# Required work
Nothing but the lines from the one containing "List<string> expecation = new List<string>()" to the end of the material should be returned, each exactly as written.
-------- The data
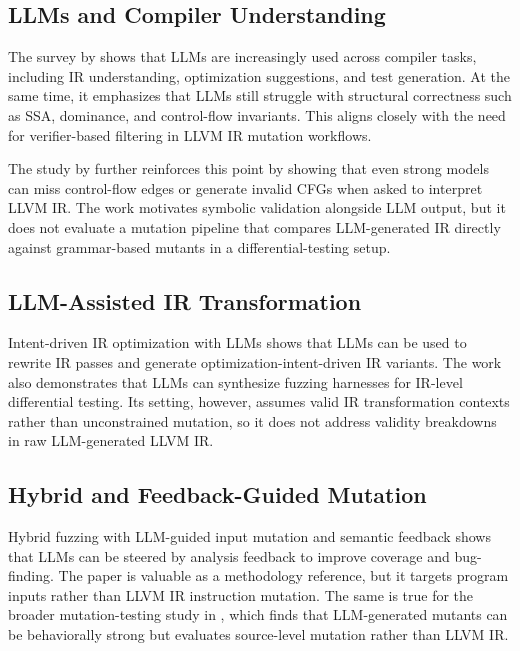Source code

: \documentclass[journal]{IEEEtran}
\begin{document}
\subsection{LLMs and Compiler Understanding}

The survey by \cite{llm_compilers_survey} shows that LLMs are increasingly used across compiler tasks, including IR understanding, optimization suggestions, and test generation. At the same time, it emphasizes that LLMs still struggle with structural correctness such as SSA, dominance, and control-flow invariants. This aligns closely with the need for verifier-based filtering in LLVM IR mutation workflows.

The study by \cite{llms_understand_ir} further reinforces this point by showing that even strong models can miss control-flow edges or generate invalid CFGs when asked to interpret LLVM IR. The work motivates symbolic validation alongside LLM output, but it does not evaluate a mutation pipeline that compares LLM-generated IR directly against grammar-based mutants in a differential-testing setup.

\subsection{LLM-Assisted IR Transformation}

Intent-driven IR optimization with LLMs \cite{intent_driven_ir} shows that LLMs can be used to rewrite IR passes and generate optimization-intent-driven IR variants. The work also demonstrates that LLMs can synthesize fuzzing harnesses for IR-level differential testing. Its setting, however, assumes valid IR transformation contexts rather than unconstrained mutation, so it does not address validity breakdowns in raw LLM-generated LLVM IR.

\subsection{Hybrid and Feedback-Guided Mutation}

Hybrid fuzzing with LLM-guided input mutation and semantic feedback \cite{hybrid_fuzzing} shows that LLMs can be steered by analysis feedback to improve coverage and bug-finding. The paper is valuable as a methodology reference, but it targets program inputs rather than LLVM IR instruction mutation. The same is true for the broader mutation-testing study in \cite{llm_mutation_testing}, which finds that LLM-generated mutants can be behaviorally strong but evaluates source-level mutation rather than LLVM IR.
\end{document}

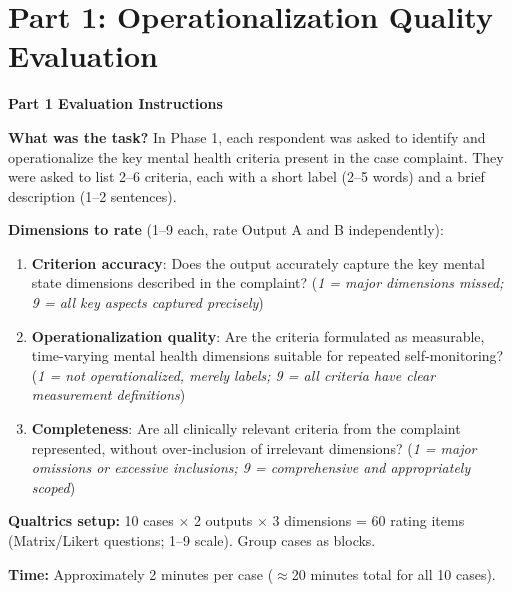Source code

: \documentclass[11pt,a4paper]{article}
\begin{document}
\newpage

\section{Part 1: Operationalization Quality Evaluation}
\label{sec:part1}

\begin{tcolorbox}[colback=PartOneBG,colframe=PrimaryBlue,arc=2.5mm,boxrule=0.9pt,left=10pt,right=10pt,top=9pt,bottom=9pt]
\textbf{\color{PrimaryBlue}Part 1 Evaluation Instructions}

\smallskip
\textbf{What was the task?} In Phase 1, each respondent was asked to identify and operationalize the key mental health criteria present in the case complaint. They were asked to list 2--6 criteria, each with a short label (2--5 words) and a brief description (1--2 sentences).

\textbf{Dimensions to rate} (1--9 each, rate Output A and B independently):
\begin{enumerate}
\item \textbf{Criterion accuracy}: Does the output accurately capture the key mental state dimensions described in the complaint? (\textit{1 = major dimensions missed; 9 = all key aspects captured precisely})
\item \textbf{Operationalization quality}: Are the criteria formulated as measurable, time-varying mental health dimensions suitable for repeated self-monitoring? (\textit{1 = not operationalized, merely labels; 9 = all criteria have clear measurement definitions})
\item \textbf{Completeness}: Are all clinically relevant criteria from the complaint represented, without over-inclusion of irrelevant dimensions? (\textit{1 = major omissions or excessive inclusions; 9 = comprehensive and appropriately scoped})
\end{enumerate}

\textbf{Qualtrics setup:} 10 cases $\times$ 2 outputs $\times$ 3 dimensions = 60 rating items (Matrix/Likert questions; 1--9 scale). Group cases as blocks.

\textbf{Time:} Approximately 2 minutes per case ($\approx$20 minutes total for all 10 cases).
\end{tcolorbox}

\vspace{0.5em}
\end{document}
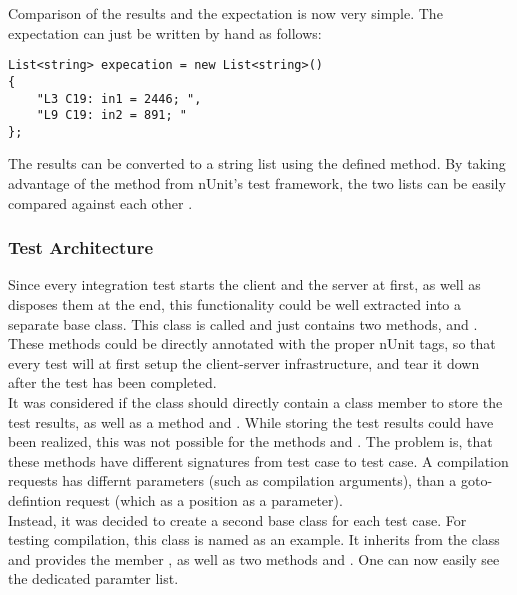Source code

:Comparison of the results and the expectation is now very simple. The expectation can just be written by hand as follows:

\begin{lstlisting}[caption={Expectation}, captionpos=b, label={lst:testexpectation}]
List<string> expecation = new List<string>()
{
    "L3 C19: in1 = 2446; ",
    "L9 C19: in2 = 891; "
};
\end{lstlisting}

The results can be converted to a string list using the defined  method. By taking advantage of the method  from nUnit's test framework, the two lists can be easily compared against each other \cite{nunitCollectionAssert}.

\subsubsection{Test Architecture}
Since every integration test starts the client and the server at first, as well as disposes them at the end, this functionality could be well extracted into a separate base class. This class is called  and just contains two methods,  and . These methods could be directly annotated with the proper nUnit tags, so that every test will at first setup the client-server infrastructure, and tear it down after the test has been completed.\\
It was considered if the  class should directly contain a class member\linebreak {} to store the test results, as well as a method  and . While storing the test results could have been realized, this was not possible for the methods  and . The problem is, that these methods have different signatures from test case to test case. A compilation requests has differnt parameters (such as compilation arguments), than a goto-defintion request (which as a position as a parameter).\\
Instead, it was decided to create a second base class for each test case. For testing compilation, this class is named  as an example. It inherits from the  class and provides the member , as well as two methods  and . One can now easily see the dedicated paramter list.\\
----------------
# Solution
List<string> expecation = new List<string>()
{
    "L3 C19: in1 = 2446; ",
    "L9 C19: in2 = 891; "
};
\end{lstlisting}

The results can be converted to a string list using the defined  method. By taking advantage of the method  from nUnit's test framework, the two lists can be easily compared against each other \cite{nunitCollectionAssert}.

\subsubsection{Test Architecture}
Since every integration test starts the client and the server at first, as well as disposes them at the end, this functionality could be well extracted into a separate base class. This class is called  and just contains two methods,  and . These methods could be directly annotated with the proper nUnit tags, so that every test will at first setup the client-server infrastructure, and tear it down after the test has been completed.\\
It was considered if the  class should directly contain a class member\linebreak {} to store the test results, as well as a method  and . While storing the test results could have been realized, this was not possible for the methods  and . The problem is, that these methods have different signatures from test case to test case. A compilation requests has differnt parameters (such as compilation arguments), than a goto-defintion request (which as a position as a parameter).\\
Instead, it was decided to create a second base class for each test case. For testing compilation, this class is named  as an example. It inherits from the  class and provides the member , as well as two methods  and . One can now easily see the dedicated paramter list.\\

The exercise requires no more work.